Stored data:

..............................

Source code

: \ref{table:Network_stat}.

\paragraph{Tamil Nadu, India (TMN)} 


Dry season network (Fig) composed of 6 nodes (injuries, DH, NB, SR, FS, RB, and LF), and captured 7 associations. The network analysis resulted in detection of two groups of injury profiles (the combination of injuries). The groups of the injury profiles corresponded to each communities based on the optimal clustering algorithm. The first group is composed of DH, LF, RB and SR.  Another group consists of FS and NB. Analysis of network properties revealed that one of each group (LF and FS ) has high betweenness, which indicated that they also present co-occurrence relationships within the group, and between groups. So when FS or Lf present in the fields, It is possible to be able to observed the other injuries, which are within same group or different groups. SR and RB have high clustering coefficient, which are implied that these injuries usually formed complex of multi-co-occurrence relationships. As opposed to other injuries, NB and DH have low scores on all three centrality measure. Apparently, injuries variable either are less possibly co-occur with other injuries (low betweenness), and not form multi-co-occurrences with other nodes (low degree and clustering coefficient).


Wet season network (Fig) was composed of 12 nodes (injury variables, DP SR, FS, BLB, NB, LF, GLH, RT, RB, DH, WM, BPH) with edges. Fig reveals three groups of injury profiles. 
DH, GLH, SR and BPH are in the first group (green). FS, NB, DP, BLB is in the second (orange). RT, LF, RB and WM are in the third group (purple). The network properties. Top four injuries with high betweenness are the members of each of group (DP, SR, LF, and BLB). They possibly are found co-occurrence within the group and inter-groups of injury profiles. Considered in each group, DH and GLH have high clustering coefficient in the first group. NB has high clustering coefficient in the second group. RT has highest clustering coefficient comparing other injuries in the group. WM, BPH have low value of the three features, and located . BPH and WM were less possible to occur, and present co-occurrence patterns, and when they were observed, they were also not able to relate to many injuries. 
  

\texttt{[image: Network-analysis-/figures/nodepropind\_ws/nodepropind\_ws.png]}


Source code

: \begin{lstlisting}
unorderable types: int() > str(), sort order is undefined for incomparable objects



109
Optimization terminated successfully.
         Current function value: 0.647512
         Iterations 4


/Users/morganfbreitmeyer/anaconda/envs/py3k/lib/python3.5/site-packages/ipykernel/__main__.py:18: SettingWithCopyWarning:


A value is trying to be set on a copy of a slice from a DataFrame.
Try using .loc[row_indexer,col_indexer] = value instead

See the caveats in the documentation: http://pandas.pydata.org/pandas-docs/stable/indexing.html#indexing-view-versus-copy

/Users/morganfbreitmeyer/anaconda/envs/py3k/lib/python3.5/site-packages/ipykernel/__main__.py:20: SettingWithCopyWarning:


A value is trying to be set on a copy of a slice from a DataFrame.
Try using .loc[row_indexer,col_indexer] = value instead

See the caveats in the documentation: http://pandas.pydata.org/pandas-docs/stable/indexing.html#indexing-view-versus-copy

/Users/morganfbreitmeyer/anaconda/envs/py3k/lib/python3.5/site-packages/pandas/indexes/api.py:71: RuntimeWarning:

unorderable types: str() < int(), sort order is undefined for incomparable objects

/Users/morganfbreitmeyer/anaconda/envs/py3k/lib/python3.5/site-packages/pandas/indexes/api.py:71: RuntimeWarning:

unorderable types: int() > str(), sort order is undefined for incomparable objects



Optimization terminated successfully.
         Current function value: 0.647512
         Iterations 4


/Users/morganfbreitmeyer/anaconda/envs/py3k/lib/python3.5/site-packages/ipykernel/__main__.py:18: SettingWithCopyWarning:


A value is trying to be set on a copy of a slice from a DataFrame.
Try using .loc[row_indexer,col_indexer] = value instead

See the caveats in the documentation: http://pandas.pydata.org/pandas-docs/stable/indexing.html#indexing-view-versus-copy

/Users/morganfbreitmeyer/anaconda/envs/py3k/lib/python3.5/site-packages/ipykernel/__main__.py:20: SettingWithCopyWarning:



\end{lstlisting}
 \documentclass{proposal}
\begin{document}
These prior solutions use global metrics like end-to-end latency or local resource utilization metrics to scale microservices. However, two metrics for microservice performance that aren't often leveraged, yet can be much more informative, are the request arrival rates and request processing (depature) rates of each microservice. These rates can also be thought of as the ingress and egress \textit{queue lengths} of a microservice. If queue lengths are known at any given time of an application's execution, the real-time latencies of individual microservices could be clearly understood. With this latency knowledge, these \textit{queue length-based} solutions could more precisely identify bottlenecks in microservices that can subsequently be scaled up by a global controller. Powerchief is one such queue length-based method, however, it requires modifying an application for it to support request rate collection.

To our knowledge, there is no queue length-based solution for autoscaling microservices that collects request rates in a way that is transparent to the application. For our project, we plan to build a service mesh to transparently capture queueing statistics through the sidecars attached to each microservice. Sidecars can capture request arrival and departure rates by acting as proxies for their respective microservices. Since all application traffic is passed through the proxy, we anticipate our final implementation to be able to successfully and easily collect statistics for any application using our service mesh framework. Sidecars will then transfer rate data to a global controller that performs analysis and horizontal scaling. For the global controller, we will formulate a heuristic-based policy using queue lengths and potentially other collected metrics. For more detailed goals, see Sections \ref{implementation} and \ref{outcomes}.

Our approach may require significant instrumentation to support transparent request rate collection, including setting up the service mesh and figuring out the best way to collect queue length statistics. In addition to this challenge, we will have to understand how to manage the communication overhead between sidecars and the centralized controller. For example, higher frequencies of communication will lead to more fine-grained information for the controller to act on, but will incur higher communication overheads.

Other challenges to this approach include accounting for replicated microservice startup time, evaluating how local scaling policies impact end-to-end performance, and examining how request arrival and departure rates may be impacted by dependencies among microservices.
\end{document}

..............................

What you have to do:
Could you reproduce all of the entries above exactly?

Result of the task:
Source code

: \ref{table:Network_stat}.

\paragraph{Tamil Nadu, India (TMN)} 


Dry season network (Fig) composed of 6 nodes (injuries, DH, NB, SR, FS, RB, and LF), and captured 7 associations. The network analysis resulted in detection of two groups of injury profiles (the combination of injuries). The groups of the injury profiles corresponded to each communities based on the optimal clustering algorithm. The first group is composed of DH, LF, RB and SR.  Another group consists of FS and NB. Analysis of network properties revealed that one of each group (LF and FS ) has high betweenness, which indicated that they also present co-occurrence relationships within the group, and between groups. So when FS or Lf present in the fields, It is possible to be able to observed the other injuries, which are within same group or different groups. SR and RB have high clustering coefficient, which are implied that these injuries usually formed complex of multi-co-occurrence relationships. As opposed to other injuries, NB and DH have low scores on all three centrality measure. Apparently, injuries variable either are less possibly co-occur with other injuries (low betweenness), and not form multi-co-occurrences with other nodes (low degree and clustering coefficient).


Wet season network (Fig) was composed of 12 nodes (injury variables, DP SR, FS, BLB, NB, LF, GLH, RT, RB, DH, WM, BPH) with edges. Fig reveals three groups of injury profiles. 
DH, GLH, SR and BPH are in the first group (green). FS, NB, DP, BLB is in the second (orange). RT, LF, RB and WM are in the third group (purple). The network properties. Top four injuries with high betweenness are the members of each of group (DP, SR, LF, and BLB). They possibly are found co-occurrence within the group and inter-groups of injury profiles. Considered in each group, DH and GLH have high clustering coefficient in the first group. NB has high clustering coefficient in the second group. RT has highest clustering coefficient comparing other injuries in the group. WM, BPH have low value of the three features, and located . BPH and WM were less possible to occur, and present co-occurrence patterns, and when they were observed, they were also not able to relate to many injuries. 
  

\texttt{[image: Network-analysis-/figures/nodepropind\_ws/nodepropind\_ws.png]}


Source code

: \begin{lstlisting}
unorderable types: int() > str(), sort order is undefined for incomparable objects



109
Optimization terminated successfully.
         Current function value: 0.647512
         Iterations 4


/Users/morganfbreitmeyer/anaconda/envs/py3k/lib/python3.5/site-packages/ipykernel/__main__.py:18: SettingWithCopyWarning:


A value is trying to be set on a copy of a slice from a DataFrame.
Try using .loc[row_indexer,col_indexer] = value instead

See the caveats in the documentation: http://pandas.pydata.org/pandas-docs/stable/indexing.html#indexing-view-versus-copy

/Users/morganfbreitmeyer/anaconda/envs/py3k/lib/python3.5/site-packages/ipykernel/__main__.py:20: SettingWithCopyWarning:


A value is trying to be set on a copy of a slice from a DataFrame.
Try using .loc[row_indexer,col_indexer] = value instead

See the caveats in the documentation: http://pandas.pydata.org/pandas-docs/stable/indexing.html#indexing-view-versus-copy

/Users/morganfbreitmeyer/anaconda/envs/py3k/lib/python3.5/site-packages/pandas/indexes/api.py:71: RuntimeWarning:

unorderable types: str() < int(), sort order is undefined for incomparable objects

/Users/morganfbreitmeyer/anaconda/envs/py3k/lib/python3.5/site-packages/pandas/indexes/api.py:71: RuntimeWarning:

unorderable types: int() > str(), sort order is undefined for incomparable objects



Optimization terminated successfully.
         Current function value: 0.647512
         Iterations 4


/Users/morganfbreitmeyer/anaconda/envs/py3k/lib/python3.5/site-packages/ipykernel/__main__.py:18: SettingWithCopyWarning:


A value is trying to be set on a copy of a slice from a DataFrame.
Try using .loc[row_indexer,col_indexer] = value instead

See the caveats in the documentation: http://pandas.pydata.org/pandas-docs/stable/indexing.html#indexing-view-versus-copy

/Users/morganfbreitmeyer/anaconda/envs/py3k/lib/python3.5/site-packages/ipykernel/__main__.py:20: SettingWithCopyWarning:



\end{lstlisting}
 \documentclass{proposal}
\begin{document}
These prior solutions use global metrics like end-to-end latency or local resource utilization metrics to scale microservices. However, two metrics for microservice performance that aren't often leveraged, yet can be much more informative, are the request arrival rates and request processing (depature) rates of each microservice. These rates can also be thought of as the ingress and egress \textit{queue lengths} of a microservice. If queue lengths are known at any given time of an application's execution, the real-time latencies of individual microservices could be clearly understood. With this latency knowledge, these \textit{queue length-based} solutions could more precisely identify bottlenecks in microservices that can subsequently be scaled up by a global controller. Powerchief is one such queue length-based method, however, it requires modifying an application for it to support request rate collection.

To our knowledge, there is no queue length-based solution for autoscaling microservices that collects request rates in a way that is transparent to the application. For our project, we plan to build a service mesh to transparently capture queueing statistics through the sidecars attached to each microservice. Sidecars can capture request arrival and departure rates by acting as proxies for their respective microservices. Since all application traffic is passed through the proxy, we anticipate our final implementation to be able to successfully and easily collect statistics for any application using our service mesh framework. Sidecars will then transfer rate data to a global controller that performs analysis and horizontal scaling. For the global controller, we will formulate a heuristic-based policy using queue lengths and potentially other collected metrics. For more detailed goals, see Sections \ref{implementation} and \ref{outcomes}.

Our approach may require significant instrumentation to support transparent request rate collection, including setting up the service mesh and figuring out the best way to collect queue length statistics. In addition to this challenge, we will have to understand how to manage the communication overhead between sidecars and the centralized controller. For example, higher frequencies of communication will lead to more fine-grained information for the controller to act on, but will incur higher communication overheads.

Other challenges to this approach include accounting for replicated microservice startup time, evaluating how local scaling policies impact end-to-end performance, and examining how request arrival and departure rates may be impacted by dependencies among microservices.
\end{document}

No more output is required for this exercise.